## PROBLEM DETAILS
Your answer should repeat every line of the records below in which the word "defined" appears.

(Records from a data source)
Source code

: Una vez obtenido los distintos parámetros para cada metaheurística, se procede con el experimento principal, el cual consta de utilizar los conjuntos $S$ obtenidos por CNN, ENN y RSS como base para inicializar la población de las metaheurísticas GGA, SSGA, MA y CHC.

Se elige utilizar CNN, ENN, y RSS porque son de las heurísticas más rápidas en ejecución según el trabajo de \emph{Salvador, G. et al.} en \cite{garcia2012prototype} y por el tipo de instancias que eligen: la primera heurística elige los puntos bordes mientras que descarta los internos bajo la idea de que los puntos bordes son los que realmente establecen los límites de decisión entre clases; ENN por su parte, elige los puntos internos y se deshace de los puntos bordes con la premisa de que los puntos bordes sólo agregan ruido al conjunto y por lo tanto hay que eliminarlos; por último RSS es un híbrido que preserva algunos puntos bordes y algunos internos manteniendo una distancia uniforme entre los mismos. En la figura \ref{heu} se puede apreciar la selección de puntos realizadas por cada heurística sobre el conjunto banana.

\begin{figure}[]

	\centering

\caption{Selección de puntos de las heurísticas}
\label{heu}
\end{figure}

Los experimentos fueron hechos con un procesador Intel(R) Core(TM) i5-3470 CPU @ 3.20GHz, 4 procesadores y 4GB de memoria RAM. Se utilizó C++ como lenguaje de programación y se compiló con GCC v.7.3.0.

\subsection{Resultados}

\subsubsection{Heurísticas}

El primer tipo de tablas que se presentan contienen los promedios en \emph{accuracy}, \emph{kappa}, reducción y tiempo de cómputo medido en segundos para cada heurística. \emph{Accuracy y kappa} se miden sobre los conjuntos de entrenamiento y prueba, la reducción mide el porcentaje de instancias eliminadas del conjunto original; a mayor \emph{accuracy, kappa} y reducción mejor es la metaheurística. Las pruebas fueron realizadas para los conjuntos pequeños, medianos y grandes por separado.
--
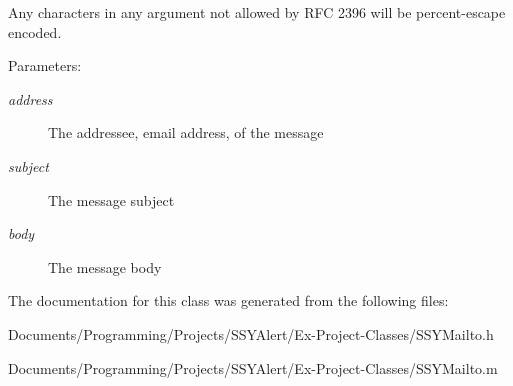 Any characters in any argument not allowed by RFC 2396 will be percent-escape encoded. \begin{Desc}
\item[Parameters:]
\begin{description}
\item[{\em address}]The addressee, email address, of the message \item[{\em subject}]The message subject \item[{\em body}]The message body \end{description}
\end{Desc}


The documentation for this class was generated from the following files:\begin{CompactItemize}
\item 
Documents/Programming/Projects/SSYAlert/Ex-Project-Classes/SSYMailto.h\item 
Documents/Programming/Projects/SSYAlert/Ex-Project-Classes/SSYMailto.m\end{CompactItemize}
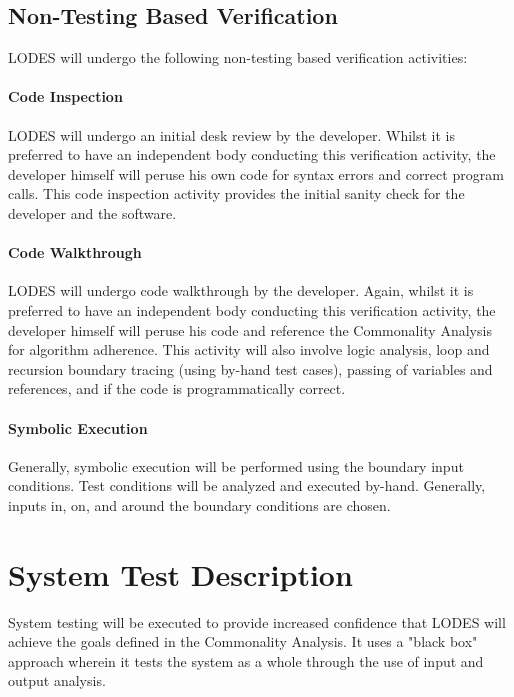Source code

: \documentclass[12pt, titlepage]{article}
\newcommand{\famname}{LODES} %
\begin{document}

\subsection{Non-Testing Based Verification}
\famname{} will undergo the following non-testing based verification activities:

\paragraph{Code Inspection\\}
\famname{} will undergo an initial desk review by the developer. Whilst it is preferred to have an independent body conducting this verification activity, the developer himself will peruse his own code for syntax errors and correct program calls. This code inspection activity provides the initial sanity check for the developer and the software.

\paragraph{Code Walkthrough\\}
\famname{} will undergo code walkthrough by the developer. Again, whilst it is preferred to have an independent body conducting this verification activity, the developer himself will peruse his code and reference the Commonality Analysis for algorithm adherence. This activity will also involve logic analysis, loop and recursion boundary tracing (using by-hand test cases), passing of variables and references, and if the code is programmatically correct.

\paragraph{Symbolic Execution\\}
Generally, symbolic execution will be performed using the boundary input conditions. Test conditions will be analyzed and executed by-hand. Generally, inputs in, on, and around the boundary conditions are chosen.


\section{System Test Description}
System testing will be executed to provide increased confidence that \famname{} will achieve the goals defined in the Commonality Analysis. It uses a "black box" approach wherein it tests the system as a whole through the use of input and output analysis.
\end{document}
--
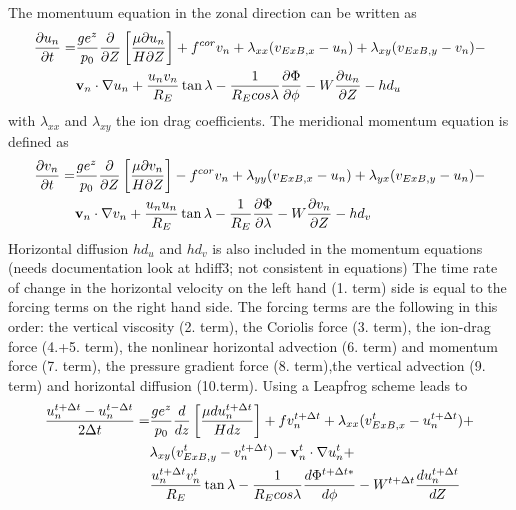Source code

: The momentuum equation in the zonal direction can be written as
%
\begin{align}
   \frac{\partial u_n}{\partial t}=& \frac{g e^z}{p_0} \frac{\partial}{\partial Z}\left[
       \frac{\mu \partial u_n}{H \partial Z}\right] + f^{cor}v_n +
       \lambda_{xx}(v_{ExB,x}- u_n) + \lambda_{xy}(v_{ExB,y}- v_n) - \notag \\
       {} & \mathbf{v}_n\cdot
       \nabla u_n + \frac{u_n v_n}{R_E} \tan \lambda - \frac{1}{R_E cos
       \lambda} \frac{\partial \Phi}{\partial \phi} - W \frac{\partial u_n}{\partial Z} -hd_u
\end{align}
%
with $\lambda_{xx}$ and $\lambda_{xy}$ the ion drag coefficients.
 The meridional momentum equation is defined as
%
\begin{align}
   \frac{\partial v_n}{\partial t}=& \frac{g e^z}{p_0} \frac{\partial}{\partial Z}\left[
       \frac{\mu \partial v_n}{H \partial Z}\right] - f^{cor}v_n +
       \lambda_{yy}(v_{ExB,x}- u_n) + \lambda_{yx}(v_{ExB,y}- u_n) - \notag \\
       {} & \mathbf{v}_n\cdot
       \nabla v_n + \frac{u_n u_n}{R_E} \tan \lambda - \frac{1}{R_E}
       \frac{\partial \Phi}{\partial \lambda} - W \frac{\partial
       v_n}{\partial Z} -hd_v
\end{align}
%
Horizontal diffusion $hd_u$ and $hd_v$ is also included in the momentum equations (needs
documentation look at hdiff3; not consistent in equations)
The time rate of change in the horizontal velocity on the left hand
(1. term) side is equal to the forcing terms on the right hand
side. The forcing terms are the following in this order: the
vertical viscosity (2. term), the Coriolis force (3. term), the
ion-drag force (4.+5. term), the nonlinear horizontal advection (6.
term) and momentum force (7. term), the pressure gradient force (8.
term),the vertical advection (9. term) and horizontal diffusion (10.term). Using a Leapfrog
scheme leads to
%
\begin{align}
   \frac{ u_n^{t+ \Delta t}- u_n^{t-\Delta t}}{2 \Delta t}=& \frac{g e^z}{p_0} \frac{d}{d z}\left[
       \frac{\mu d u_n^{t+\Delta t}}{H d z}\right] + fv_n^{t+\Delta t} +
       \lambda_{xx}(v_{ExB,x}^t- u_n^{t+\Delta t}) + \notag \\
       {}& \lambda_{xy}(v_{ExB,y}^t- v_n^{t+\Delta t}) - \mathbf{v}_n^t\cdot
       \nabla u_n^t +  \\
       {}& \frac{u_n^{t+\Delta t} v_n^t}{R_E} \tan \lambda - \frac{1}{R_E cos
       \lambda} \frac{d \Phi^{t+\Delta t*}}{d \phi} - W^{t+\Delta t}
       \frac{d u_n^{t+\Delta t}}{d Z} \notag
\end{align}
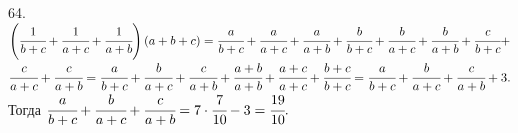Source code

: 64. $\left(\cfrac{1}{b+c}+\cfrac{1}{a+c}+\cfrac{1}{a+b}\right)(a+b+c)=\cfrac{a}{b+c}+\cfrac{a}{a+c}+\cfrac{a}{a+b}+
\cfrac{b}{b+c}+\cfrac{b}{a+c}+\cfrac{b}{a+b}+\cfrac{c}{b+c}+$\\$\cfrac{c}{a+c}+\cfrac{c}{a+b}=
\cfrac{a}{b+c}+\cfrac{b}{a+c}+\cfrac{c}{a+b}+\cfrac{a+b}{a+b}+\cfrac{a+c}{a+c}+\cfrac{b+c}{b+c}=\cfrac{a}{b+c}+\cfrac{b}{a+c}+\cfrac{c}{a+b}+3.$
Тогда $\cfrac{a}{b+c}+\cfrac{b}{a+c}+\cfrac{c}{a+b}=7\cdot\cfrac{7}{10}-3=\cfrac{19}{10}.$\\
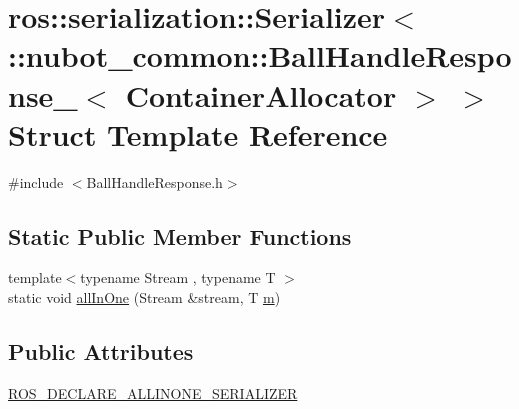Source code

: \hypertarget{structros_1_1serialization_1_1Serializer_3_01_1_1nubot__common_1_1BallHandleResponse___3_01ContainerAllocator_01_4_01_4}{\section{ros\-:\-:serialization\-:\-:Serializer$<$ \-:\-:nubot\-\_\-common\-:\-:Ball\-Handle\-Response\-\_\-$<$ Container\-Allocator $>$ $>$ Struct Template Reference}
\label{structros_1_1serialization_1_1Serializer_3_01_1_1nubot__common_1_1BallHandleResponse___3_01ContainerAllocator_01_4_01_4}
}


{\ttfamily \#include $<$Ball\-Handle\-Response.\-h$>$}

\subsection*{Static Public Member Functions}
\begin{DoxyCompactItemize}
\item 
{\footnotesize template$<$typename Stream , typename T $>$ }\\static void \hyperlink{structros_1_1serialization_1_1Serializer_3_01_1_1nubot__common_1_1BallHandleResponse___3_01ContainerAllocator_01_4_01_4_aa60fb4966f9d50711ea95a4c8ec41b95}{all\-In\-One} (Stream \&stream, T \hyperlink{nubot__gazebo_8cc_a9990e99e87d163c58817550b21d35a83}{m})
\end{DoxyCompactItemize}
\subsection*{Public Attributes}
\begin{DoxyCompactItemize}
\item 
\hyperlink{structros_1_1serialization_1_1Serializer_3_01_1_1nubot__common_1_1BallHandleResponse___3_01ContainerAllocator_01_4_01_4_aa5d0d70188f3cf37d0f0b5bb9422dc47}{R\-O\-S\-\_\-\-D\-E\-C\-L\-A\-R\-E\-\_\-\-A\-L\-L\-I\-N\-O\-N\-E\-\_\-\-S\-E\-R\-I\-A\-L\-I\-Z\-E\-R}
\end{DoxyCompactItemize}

## OUTPUT FOR THIS TASK
System testing will be executed to provide increased confidence that \famname{} will achieve the goals defined in the Commonality Analysis. It uses a "black box" approach wherein it tests the system as a whole through the use of input and output analysis.
 The meridional momentum equation is defined as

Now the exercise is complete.